Interior slams report

The Interior Department has asked a federal judge to reject a court monitor's disparaging 86-page report examining the American Indian trust fund controversy.

"The Interior defendants strongly object to the...report in its entirety and deny all of its substantive allegations," Interior officials wrote in a May 16 response to the document. "The report is, in all respects, improper."

In his seventh report to U.S. District Judge Royce Lamberth, Court Monitor Joseph Kieffer III wrote that Interior Secretary Gale Norton hasn't given Thomas Slonaker, special trustee for American Indians, the support he needs to fulfill his oversight duties, as mandated by a 1994 law.

The focus of the report isn't "the progress of trust reform, but unsubstantiated theories and opinions of the court monitor regarding the secretary's management and supervision of officials appointed by the president to assist her in fulfilling her duties," the Interior response said.

In a May 7 letter, Justice Department attorney Sandra Spooner asked Kieffer to edit his findings, but he declined. "The seventh report will stand as it was written," he said in a May 13 letter, adding that Norton's attorneys could warrant censure for their conduct.

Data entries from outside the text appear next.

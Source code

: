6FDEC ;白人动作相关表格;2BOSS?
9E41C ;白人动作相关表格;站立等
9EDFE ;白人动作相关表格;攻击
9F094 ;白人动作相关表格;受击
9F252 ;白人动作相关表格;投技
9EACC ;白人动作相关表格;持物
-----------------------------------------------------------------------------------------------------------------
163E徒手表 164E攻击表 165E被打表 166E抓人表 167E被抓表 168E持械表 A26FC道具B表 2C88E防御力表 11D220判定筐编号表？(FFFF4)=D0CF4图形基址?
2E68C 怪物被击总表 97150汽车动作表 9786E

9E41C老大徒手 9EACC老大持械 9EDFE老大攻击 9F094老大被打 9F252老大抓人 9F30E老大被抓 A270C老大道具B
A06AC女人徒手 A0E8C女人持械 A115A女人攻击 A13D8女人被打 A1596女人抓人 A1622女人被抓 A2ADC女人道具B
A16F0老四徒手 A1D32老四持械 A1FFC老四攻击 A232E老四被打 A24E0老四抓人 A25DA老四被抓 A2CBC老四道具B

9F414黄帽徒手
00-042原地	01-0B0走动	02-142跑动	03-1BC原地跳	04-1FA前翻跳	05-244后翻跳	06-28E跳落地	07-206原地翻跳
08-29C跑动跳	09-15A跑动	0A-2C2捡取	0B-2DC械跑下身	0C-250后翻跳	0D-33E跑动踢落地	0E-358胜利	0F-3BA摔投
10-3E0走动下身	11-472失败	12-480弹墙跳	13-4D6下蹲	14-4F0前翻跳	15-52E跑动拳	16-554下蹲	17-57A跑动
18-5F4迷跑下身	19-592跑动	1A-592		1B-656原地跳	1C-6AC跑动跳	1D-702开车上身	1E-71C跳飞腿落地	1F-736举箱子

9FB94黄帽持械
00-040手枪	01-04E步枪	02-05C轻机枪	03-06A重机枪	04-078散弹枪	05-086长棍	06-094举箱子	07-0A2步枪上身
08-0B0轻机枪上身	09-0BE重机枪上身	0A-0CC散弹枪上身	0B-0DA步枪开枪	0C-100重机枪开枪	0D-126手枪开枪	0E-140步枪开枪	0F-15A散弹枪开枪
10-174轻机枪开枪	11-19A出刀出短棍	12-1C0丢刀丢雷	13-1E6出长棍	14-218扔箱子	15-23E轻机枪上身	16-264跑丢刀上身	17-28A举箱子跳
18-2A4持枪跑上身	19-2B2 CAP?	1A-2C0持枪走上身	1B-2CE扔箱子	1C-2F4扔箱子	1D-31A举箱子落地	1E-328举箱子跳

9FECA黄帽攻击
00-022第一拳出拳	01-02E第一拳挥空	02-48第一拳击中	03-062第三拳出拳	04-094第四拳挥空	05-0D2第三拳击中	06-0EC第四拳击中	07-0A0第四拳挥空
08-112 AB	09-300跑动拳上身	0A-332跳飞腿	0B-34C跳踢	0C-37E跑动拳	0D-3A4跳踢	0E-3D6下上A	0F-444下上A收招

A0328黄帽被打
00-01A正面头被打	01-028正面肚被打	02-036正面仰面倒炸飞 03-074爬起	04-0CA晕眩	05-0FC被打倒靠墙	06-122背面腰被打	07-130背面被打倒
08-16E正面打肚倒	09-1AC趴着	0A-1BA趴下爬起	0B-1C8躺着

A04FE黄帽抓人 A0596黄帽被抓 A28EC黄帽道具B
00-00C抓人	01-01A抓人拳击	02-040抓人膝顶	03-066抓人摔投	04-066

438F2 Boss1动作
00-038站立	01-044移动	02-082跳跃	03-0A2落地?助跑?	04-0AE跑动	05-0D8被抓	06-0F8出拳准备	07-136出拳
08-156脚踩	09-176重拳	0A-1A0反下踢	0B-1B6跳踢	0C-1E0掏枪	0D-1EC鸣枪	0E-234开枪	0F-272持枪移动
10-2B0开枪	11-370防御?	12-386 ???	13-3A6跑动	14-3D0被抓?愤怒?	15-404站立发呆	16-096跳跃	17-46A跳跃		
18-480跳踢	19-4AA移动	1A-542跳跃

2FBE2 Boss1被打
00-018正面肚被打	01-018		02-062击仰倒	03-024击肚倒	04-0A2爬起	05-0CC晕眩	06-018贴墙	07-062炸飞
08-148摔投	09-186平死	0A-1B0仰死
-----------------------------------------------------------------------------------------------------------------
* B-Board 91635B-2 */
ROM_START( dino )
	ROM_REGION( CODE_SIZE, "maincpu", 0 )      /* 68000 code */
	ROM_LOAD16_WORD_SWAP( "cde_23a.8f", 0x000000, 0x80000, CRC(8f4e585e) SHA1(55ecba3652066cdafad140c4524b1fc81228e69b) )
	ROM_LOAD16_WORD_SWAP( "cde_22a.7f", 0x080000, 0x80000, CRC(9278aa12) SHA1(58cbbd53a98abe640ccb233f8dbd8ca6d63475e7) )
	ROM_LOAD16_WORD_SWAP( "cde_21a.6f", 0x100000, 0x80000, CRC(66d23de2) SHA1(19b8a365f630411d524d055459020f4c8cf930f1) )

The court must "correct this historical breach of trust," Kieffer concluded in his report.

Interior has held American Indian-owned lands in trust for more than 100 years, leasing the properties and processing revenue earned from farming and drilling. A group of beneficiaries filed a class-action lawsuit in 1996, claiming that poor bookkeeping has resulted in as much as $10 billion in lost or missing funds.

The plaintiffs have endorsed Kieffer's report.